In the United States, funding to support the purchase of assistive devices varies from state to state, as documented in the ATIA Funding Resources Guide. The Rehabilitation Engineering and Assistive Technology Society of North America (RESNA) maintains a list of contacts for the financing of assistive devices in each state and territory. Each jurisdiction has a different set of rules and regulations for who is eligible and the amount of money available.

The U.S. government supports the purchase of assistive devices for its employees with a disability through the Computer/Electronic Accommodations Program Technology & Evaluation Center (CAPTEC). Located in the Pentagon, it is a facility dedicated to helping federal employees with disabilities and wounded, ill, and injured service members find the best assistive technology (AT) solutions. It seems to be the only national program for funding assistive devices in the country.

There is a National Deaf-Blind Equipment Distribution Program (NDBEDP) pilot program for assistive devices. According to the website supporting this program,

“The idea behind the NDBEDP is that people with combined hearing and vision loss should have access to modern telecommunication tools (and the training necessary to use them) so that they can interact, communicate, use the internet and contribute more to their community. Access to these tools shouldn’t be seen as a luxury, but as a right. The program provides outreach, assessments, telecommunications technology and training free of charge to those who meet federal eligibility guidelines.”
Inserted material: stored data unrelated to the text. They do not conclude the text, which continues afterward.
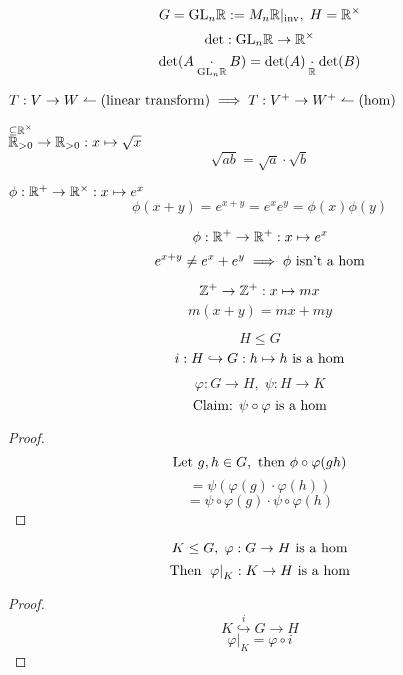 \documentclass[12pt]{article}
\begin{document}
\bboxexam
\begin{exam}
    \[
        G=\mathrm{GL}_n\mathbb R:=M_n\mathbb R|_{\mathrm{inv}},\;H=\mathbb R^\times
    \]
    \[
        \det:\mathrm{GL}_n\mathbb R\to\mathbb R^\times
    \]
    \[
        \det(A\underset{\mathrm{GL}_n\mathbb R}\cdot B)
        =\det(A)\underset{\mathbb R}\cdot\det(B)
    \]
\end{exam}
\ebox

\bboxexam
\begin{exam}
    \(T:V\to W\leftharpoonup(\mathrm{linear\ transform})\implies
    T:V^+\to W^+\leftharpoonup(\mathrm{hom})\)
\end{exam}
\ebox

\bboxexam
\begin{exam}
    \(\overset{\subseteq\mathbb R^\times}{\mathbb R_{>0}}\to\mathbb R_{>0}:x\mapsto\sqrt{x}\)
    \[
        \sqrt{ab}=\sqrt{a}\cdot\sqrt{b}
    \]
\end{exam}
\ebox

\bboxexam
\begin{exam}
    \(\phi:\mathbb R^+\to\mathbb R^\times:x\mapsto e^x\)
    \[
        \phi(x+y)=e^{x+y}=e^xe^y=\phi(x)\phi(y)
    \]
\end{exam}
\ebox

\bboxexam
\begin{exam}
    \[
        \phi:\mathbb R^+\to\mathbb R^+:x\mapsto e^x
    \]
    \[
        e^{x+y}\neq e^x+e^y\implies\phi\text{ isn't a hom}
    \]
\end{exam}
\ebox

\bboxexam
\begin{exam}
    \[
        \mathbb Z^+\to\mathbb Z^+:x\mapsto mx
    \]
    \[
        m(x+y)=mx+my
    \]
\end{exam}
\ebox


\bboxexam
\begin{exam}
    \[
        H\le G
    \]
    \[
        i:H\hookrightarrow G:h\mapsto h\text{ is a hom}
    \]
\end{exam}
\ebox

\bboxexam
\begin{exam}
    \[
        \varphi:G\to H,\;\psi:H\to K
    \]
    \[
        \text{Claim: }\psi\circ\varphi\text{ is a hom}
    \]
    \bboxproof
    \begin{proof}
        \[
            \text{Let }g,h\in G,\text{ then }\phi\circ\varphi(gh)
        \]
        \[
            =\psi(\varphi(g)\cdot\varphi(h))
        \]
        \[
            =\psi\circ\varphi(g)\cdot\psi\circ\varphi(h)
        \]
    \end{proof}
    \ebox
\end{exam}
\ebox

\bboxexam
\begin{exam}
    \[
        K\le G,\;\varphi:G\to H\text{ is a hom}
    \]
    \[
        \text{Then }\left.\varphi\right|_K:K\to H\text{ is a hom}
    \]
    \bboxproof
    \begin{proof}
        \[
            K\overset i\hookrightarrow G\to H
        \]
        \[
            \varphi|_K=\varphi\circ i
        \]
    \end{proof}
    \ebox
\end{exam}
\ebox
\end{document}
The same sentiment applies to all persons with a disability – access to assistive devices “shouldn’t be seen as a luxury, but as a right.” But, in researching this topic, it became clear that even in advanced countries, there are significant differences among different states or provinces within the same country. In many cases, inadequate funding is a reality. Few countries have truly national programs for funding assistive devices for their citizens that need them.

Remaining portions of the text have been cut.